How I’d like to respond:
- “lol”
- “I’d be happy to help; my rates start at $125/h with a 3-hour minimum”
- “gee, when I worked there and I couldn’t get into a locked file, I’d simply recreate it. Can’t anyone there now do that? If not, I’d be happy to help – my rates start at $125/h”
- “I know of what you seek, but I dare not divulge the information. You must climb high into the mountains beyond Mistshire and locate the Lair of the Ancients. If you are able to survive their arduous tests, they will tell you how to find Grim Sal’dornos – he is the only one who can tell you how to unlock the secrets of the Quarterly_Performance_Evaluation.doc”
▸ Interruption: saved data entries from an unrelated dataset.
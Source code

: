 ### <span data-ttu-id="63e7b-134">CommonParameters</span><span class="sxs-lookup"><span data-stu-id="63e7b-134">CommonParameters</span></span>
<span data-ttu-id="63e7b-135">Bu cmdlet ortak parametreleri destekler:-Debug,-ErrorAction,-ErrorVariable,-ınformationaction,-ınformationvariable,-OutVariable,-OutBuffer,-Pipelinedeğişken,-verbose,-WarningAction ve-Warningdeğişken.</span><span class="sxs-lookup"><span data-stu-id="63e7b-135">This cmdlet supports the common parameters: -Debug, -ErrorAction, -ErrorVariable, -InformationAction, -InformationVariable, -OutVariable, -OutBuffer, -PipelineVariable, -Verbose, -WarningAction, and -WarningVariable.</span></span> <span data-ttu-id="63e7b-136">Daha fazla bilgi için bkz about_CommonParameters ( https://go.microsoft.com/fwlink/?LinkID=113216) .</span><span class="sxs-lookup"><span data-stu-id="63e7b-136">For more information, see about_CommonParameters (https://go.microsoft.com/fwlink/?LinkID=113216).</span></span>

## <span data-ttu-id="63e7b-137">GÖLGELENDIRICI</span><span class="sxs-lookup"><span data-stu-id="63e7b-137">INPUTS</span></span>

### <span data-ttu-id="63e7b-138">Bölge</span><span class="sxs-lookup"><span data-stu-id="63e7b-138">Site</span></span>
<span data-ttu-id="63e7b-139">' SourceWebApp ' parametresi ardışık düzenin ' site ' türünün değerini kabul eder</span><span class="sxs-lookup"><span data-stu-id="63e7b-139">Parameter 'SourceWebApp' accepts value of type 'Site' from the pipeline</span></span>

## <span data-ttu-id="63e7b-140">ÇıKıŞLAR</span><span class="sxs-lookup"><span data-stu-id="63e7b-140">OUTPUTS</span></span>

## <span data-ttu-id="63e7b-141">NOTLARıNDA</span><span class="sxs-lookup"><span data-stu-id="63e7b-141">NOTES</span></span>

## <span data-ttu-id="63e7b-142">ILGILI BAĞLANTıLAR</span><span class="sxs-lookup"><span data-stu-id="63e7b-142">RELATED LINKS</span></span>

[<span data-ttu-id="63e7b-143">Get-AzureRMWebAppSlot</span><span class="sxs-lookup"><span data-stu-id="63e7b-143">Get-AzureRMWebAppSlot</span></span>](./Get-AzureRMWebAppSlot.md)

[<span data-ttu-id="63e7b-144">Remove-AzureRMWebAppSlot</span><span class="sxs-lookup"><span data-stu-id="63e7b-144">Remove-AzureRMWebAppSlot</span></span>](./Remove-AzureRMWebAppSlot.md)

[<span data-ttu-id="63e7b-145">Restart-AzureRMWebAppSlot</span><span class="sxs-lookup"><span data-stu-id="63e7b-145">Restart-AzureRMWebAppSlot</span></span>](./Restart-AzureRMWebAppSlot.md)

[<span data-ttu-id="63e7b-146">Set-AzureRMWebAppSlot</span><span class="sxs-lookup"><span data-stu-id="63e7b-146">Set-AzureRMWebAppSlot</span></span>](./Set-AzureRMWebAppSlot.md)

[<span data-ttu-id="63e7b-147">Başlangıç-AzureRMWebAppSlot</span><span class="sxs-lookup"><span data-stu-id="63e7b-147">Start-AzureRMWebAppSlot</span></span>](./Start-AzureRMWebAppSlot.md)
How I will respond, because as much as I sometimes wish otherwise I do not go out of my way to be an asshole:
- “Try the following: <possible passwords>”
I’m a pussy, but I’m not a jerk.
I think that’s probably fair. While most of us (including me) would think about the first responses, even share them with our friends or on twitter, in the end we’re professionals, and need to act as one. Sometimes that comes with a bit of sadness that we can’t have a little more fun in situations like this when karma’s a bitch.
I lol’d
You could at least throw in some bogus passwords into the list. Never know, 2girls1cup might be the password.
What about not responding to the email at all?
But where’s the fun in that? Besides, if I think I can help .. well, not answering is still being a dick, isn’t it?